Kızıl Sultan yaklaşımı içerisinde bulunanlar, Sultan II. Abdulhamid tahta çıktığı zaman Osmanlı donanması keyfiyeti bakımından olmasa da kemiyeti bakımından muhtemelen dünyanın üçüncü büyük gücü durumundaydı. Ancak 1897 Osmanlı-Yunan Harbi’nin arifesine kadar geçen yirmi küsur senelik zaman zarfında Osmanlı donanmasının Haliç’ten dışarı çıkarılmadığı ve esef edilecek bir hale gelmiş olduğu, büyük eksiklikler içerisinde olmasına rağmen günün şartlarına göre yenilenip teçhiz edilmediği, tam aksine, yabancı mühendis ve işçilerin mukaveleleri yenilenmeyerek kendilerine yol verildiği, donanmanın her ne kadar sayı ve görünüm itibariyle büyük olsa da kalite ve muhtevası bakımından bitmiş ve tükenmiş bir durum arz ettiği, hatta bir kısmının tamir olmaya kabiliyetinin dahi olmadığı, donanmaya bağlı gemilerden bir çoğunun kazanlarının akmakta, saç levhalarının harap bir vaziyet arz etmekte, silah ve teçhizat bakımından günün şartları ve imkanlarının çok gerisinde kalmış olduğu kanaatini sergilemişlerdir.
Buna mukabil Ulu Hakan’a yaklaşım içerisinde bulunanlar ise her şeyi toz pembe bir tablo içerisinde izah etmeye çalışmışlardır.

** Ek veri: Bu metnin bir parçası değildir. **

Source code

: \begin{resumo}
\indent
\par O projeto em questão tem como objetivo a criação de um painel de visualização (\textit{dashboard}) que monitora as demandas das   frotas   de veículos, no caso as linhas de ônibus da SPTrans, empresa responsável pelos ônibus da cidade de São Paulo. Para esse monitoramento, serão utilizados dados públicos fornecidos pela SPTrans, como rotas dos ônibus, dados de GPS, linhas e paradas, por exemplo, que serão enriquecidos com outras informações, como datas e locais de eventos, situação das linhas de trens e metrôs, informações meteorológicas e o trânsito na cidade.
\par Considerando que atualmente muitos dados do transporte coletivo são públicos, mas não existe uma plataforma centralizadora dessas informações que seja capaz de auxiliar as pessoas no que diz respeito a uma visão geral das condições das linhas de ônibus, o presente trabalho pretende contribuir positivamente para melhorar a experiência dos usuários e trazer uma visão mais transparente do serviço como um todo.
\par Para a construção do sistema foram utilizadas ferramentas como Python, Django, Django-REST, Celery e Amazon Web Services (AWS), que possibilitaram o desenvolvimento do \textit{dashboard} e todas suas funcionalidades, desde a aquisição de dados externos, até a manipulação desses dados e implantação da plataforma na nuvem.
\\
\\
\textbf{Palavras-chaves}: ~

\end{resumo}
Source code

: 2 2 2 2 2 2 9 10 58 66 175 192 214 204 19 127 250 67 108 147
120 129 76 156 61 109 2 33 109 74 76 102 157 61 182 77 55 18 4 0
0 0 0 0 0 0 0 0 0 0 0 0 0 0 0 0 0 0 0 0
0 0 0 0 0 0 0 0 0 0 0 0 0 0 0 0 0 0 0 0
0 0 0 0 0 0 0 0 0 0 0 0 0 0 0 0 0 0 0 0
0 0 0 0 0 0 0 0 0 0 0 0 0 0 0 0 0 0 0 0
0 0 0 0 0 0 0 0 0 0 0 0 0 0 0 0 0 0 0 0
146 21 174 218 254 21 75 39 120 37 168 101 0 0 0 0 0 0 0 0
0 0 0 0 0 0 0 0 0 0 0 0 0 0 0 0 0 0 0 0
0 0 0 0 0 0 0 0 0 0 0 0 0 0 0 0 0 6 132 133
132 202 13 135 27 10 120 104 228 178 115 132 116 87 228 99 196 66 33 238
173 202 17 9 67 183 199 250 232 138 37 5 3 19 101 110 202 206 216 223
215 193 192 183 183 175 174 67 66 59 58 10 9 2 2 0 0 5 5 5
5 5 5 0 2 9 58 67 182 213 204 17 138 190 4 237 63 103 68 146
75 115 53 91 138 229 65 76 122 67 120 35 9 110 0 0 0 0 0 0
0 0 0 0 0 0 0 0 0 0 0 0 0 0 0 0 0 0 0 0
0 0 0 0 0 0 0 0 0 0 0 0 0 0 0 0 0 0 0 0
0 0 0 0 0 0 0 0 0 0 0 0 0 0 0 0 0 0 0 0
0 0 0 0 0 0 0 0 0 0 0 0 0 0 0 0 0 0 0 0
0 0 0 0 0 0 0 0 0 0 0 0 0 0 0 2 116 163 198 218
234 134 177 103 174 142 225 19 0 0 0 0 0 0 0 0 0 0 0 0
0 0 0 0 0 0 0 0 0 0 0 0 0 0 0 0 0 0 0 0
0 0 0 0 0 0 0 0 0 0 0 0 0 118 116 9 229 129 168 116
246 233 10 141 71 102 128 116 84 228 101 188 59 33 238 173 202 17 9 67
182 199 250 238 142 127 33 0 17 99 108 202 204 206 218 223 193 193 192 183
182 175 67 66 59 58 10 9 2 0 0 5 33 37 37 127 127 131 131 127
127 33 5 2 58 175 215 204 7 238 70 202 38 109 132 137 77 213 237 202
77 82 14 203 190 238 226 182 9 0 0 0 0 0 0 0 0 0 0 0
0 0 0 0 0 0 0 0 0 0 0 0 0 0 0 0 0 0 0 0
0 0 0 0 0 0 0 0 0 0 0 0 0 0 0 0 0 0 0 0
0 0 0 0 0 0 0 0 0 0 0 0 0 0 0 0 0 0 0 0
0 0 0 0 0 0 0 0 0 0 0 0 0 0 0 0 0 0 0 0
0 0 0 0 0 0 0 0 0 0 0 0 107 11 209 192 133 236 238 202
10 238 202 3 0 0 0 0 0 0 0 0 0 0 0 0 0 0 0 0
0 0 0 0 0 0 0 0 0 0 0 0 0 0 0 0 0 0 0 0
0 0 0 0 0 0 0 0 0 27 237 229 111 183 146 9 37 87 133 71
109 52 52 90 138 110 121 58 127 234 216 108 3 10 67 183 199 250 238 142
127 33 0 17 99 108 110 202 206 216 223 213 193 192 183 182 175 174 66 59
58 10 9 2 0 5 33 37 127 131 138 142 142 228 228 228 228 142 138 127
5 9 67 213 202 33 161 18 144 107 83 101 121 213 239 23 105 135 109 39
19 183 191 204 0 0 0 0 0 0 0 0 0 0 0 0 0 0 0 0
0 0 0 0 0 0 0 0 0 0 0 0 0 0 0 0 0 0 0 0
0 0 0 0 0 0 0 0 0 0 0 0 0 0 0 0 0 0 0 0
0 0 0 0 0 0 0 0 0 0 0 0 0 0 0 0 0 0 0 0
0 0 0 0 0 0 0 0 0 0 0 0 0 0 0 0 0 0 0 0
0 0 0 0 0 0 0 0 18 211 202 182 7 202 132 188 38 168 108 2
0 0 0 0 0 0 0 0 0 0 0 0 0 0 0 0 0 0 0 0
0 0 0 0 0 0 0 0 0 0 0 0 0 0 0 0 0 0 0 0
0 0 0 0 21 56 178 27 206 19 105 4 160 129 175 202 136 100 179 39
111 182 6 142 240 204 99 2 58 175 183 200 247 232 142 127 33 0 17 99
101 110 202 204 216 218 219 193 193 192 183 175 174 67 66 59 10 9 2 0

Sultan II. Abdulhamid döneminde Osmanlı donanmasının durumunu, idarenin deniz kuvvetlerine yaklaşım biçimini, hem yaklaşım biçimindeki bir kısım farklılıklar dolayısıyla ve hem de konuyu daha açık ve anlaşılır bir surette ortaya koyabilmek maksadıyla bu dönem Osmanlı Donanması’nı Yunan Donanması ile mukayese etmek ve kendi içerisinde de (1876-1897) ve (1897-1909) dönemleri şeklinde iki devreye ayırarak incelemek sanırım daha doğru olacaktır.